Sharing with the Ghosts

It is a nice feeling when the hard work of putting together an issue of Stoneboat results in not only a beautiful object that can be held in the hands and savored, (thank you Jim Giese, still our designer even though he is pursuing an MFA in environmental writing in Montana), but also a successful reading. We had great fun yesterday at Paradigm Coffee and Music in Sheboygan and had a nice turn out of "ghost readers." What is a ghost reader you may ask? This is a person, not the author of a particular work, who reads in the author's stead. Thank you ghost readers! This group included Nate Baake, Jake Belknap, the entire Byrand family, Karl Elder, Sean Gilligan, Amy Kudrow, and the editorial staff of Stoneboat (aka, me, Rob, and Signe.)

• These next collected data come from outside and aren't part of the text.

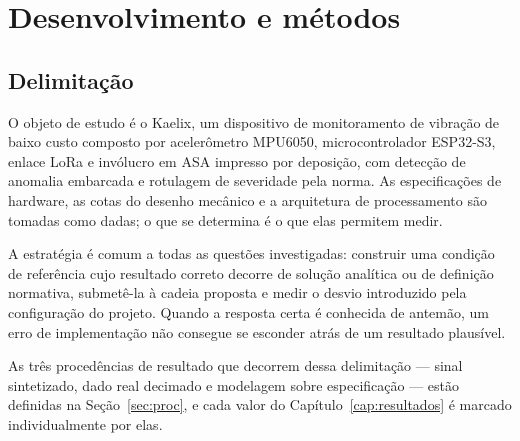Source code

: 
\makeatletter
{}
\makeatother

\providecommand{\kxfig}[1]{../../experiments/figures/output/#1}
\providecommand{\kxhw}[1]{../../#1}

\chapter{Desenvolvimento e métodos}
\label{cap:desenvolvimento}

\section{Delimitação}
\label{sec:dev-delimitacao}

O objeto de estudo é o Kaelix, um dispositivo de monitoramento de vibração de baixo custo
composto por acelerômetro MPU6050, microcontrolador ESP32-S3, enlace LoRa e invólucro em
ASA impresso por deposição, com detecção de anomalia embarcada e rotulagem de severidade
pela norma. As especificações de hardware, as cotas do desenho mecânico e a arquitetura de
processamento são tomadas como dadas; o que se determina é o que elas permitem medir.

A estratégia é comum a todas as questões investigadas: construir uma condição de referência
cujo resultado correto decorre de solução analítica ou de definição normativa, submetê-la à
cadeia proposta e medir o desvio introduzido pela configuração do projeto. Quando a
resposta certa é conhecida de antemão, um erro de implementação não consegue se esconder
atrás de um resultado plausível.

 As três procedências de resultado que decorrem dessa delimitação
--- sinal sintetizado, dado real decimado e modelagem sobre especificação --- estão
definidas na Seção~\ref{sec:proc}, e cada valor do Capítulo~\ref{cap:resultados} é marcado
individualmente por elas.

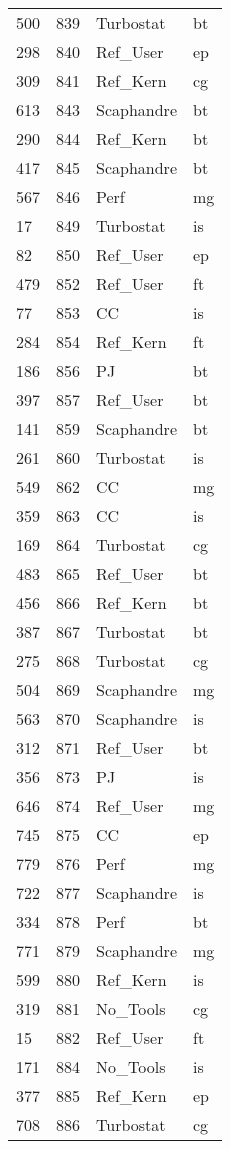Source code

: \begin{tabular}{lrll}
500 & 839 & Turbostat & bt \\
298 & 840 & Ref_User & ep \\
309 & 841 & Ref_Kern & cg \\
613 & 843 & Scaphandre & bt \\
290 & 844 & Ref_Kern & bt \\
417 & 845 & Scaphandre & bt \\
567 & 846 & Perf & mg \\
17 & 849 & Turbostat & is \\
82 & 850 & Ref_User & ep \\
479 & 852 & Ref_User & ft \\
77 & 853 & CC & is \\
284 & 854 & Ref_Kern & ft \\
186 & 856 & PJ & bt \\
397 & 857 & Ref_User & bt \\
141 & 859 & Scaphandre & bt \\
261 & 860 & Turbostat & is \\
549 & 862 & CC & mg \\
359 & 863 & CC & is \\
169 & 864 & Turbostat & cg \\
483 & 865 & Ref_User & bt \\
456 & 866 & Ref_Kern & bt \\
387 & 867 & Turbostat & bt \\
275 & 868 & Turbostat & cg \\
504 & 869 & Scaphandre & mg \\
563 & 870 & Scaphandre & is \\
312 & 871 & Ref_User & bt \\
356 & 873 & PJ & is \\
646 & 874 & Ref_User & mg \\
745 & 875 & CC & ep \\
779 & 876 & Perf & mg \\
722 & 877 & Scaphandre & is \\
334 & 878 & Perf & bt \\
771 & 879 & Scaphandre & mg \\
599 & 880 & Ref_Kern & is \\
319 & 881 & No_Tools & cg \\
15 & 882 & Ref_User & ft \\
171 & 884 & No_Tools & is \\
377 & 885 & Ref_Kern & ep \\
708 & 886 & Turbostat & cg \\

\end{tabular}
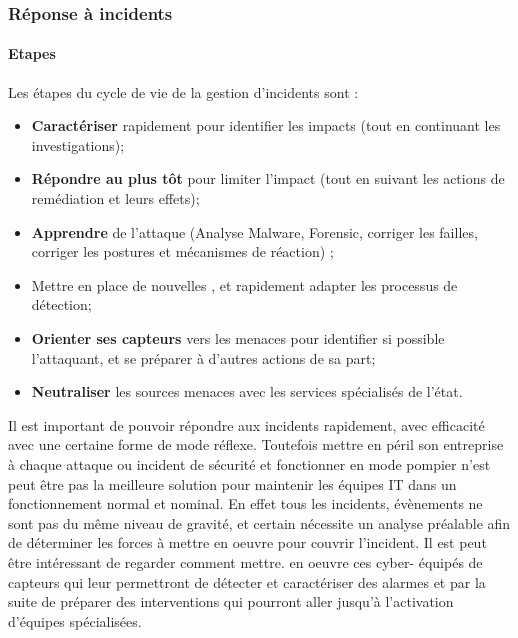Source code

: \begin{frame}
\frametitle<presentation>{Réponse à incidents}
\framesubtitle<presentation>{Etapes}
Les étapes du cycle de vie de la gestion d'incidents sont :

\begin{itemize}
  \item \textbf{Caractériser} rapidement pour identifier les impacts (tout en continuant les investigations);
  \item \textbf{Répondre au plus tôt} pour limiter l'impact (tout en suivant les actions de remédiation et leurs effets);
  \item \textbf{Apprendre} de l'attaque (Analyse Malware, Forensic, corriger les failles, corriger les postures et mécanismes de réaction) ;
  \item Mettre en place de nouvelles , et rapidement adapter les processus de détection;
  \item \textbf{Orienter ses capteurs } vers les menaces pour identifier si possible l'attaquant, et se préparer à d'autres actions de sa part;
  \item \textbf{Neutraliser} les sources menaces avec les services spécialisés de l'état.
\end{itemize}
\end{frame}

Il est important de pouvoir répondre aux incidents rapidement, avec efficacité avec une certaine forme de mode réflexe. Toutefois mettre en péril son entreprise à chaque attaque ou incident de sécurité et fonctionner en mode pompier n'est peut être pas la meilleure  solution pour maintenir les équipes IT dans un fonctionnement normal et nominal. En effet tous les incidents, évènements ne sont pas du même niveau de gravité, et certain nécessite un analyse préalable afin de déterminer les forces à mettre en oeuvre pour couvrir l'incident. Il est peut être intéressant de regarder comment mettre. en oeuvre ces cyber- équipés de capteurs qui leur permettront de détecter et caractériser des alarmes et par la suite de préparer des interventions qui pourront aller jusqu'à l'activation d'équipes spécialisées.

Because many of our contributors often live far from Sheboygan, we have started a tradition of enlisting the help of friends: other writers, community members, students, elders; in short, people from many walks of life to serve in this capacity as ghost readers. We don't read every single poem or story in each issue, but we attempt to get a good cross-section of the work, while piquing curiosity that might stimulate sales. (Always gotta stimulate sales, right?) This variety of voices--writer and non-writer alike--seems to animate the work in surprising and compelling ways. I like to think we may be starting a new trend here. I sense that we are helping to make good writing--whether poetry, fiction, or non-fiction--more accessible and vibrant for anyone who takes the time to pay attention.

I should add that we also were graced with the presence of two actual contributors, Margaret Rozga from Milwaukee and Stephan Mazurek from Chicago. We are grateful that they were able to make the trek up to Sheboygan. You can view a gallery of photos of many readers, whether ghosts or otherwise, taken by Signe on our Facebook page.

After reading a selection from the fall issue, we had an open mic. One of my favorite moments was when our friend and long-time Stoneboat supporter, Rich Christensen, shared a poem he wrote about an experience he had teaching long ago in Botswana. He said it was the first time he'd ever read at an open mic. He is recently retired from a long teaching career, much of it at Lakeland College, and he is turning to poetry in his retirement. Nothing makes me happier than to see people with stories to tell (and that would be pretty much everyone alive on the planet) giving themselves time and permission to try, no matter what genre they may chose. I say, tell it!

Our afternoon ended with a poetry piñata, an idea brought to us and facilitated by friend, ghost reader, and poet-in-her-own-right, Leighanne Fetter-Jensen. She told me before the reading that she had an "experiential" poetry activity to share, and while I did not know exactly what she had in mind, I said,"bring it on!" Imagine my surprise when she walked into Paradigm with a "My Pretty Pony" piñata filled with candy and words cut from political flyers. With Karl Elder's help and the permission of the management of Paradigm, we hung the piñata from the rafters and had at it with a stick. Big fun.

After poet Amy Kumrow dealt a blow in just the right place, we ate candy and made found poems with the words. It was a blast and nice way to wrap up not only this particular reading on that particular afternoon, but also a good end to this whole season of political rhetoric that has been driving us all nuts. May we all find more poetry inside everything we do, preferably without breaking anything to get to it, and may we all be moved to share it with each other while we are still not yet ghosts. 

1 comment:

Sig. said...

This was our best reading yet. We really outdid ourselves this time.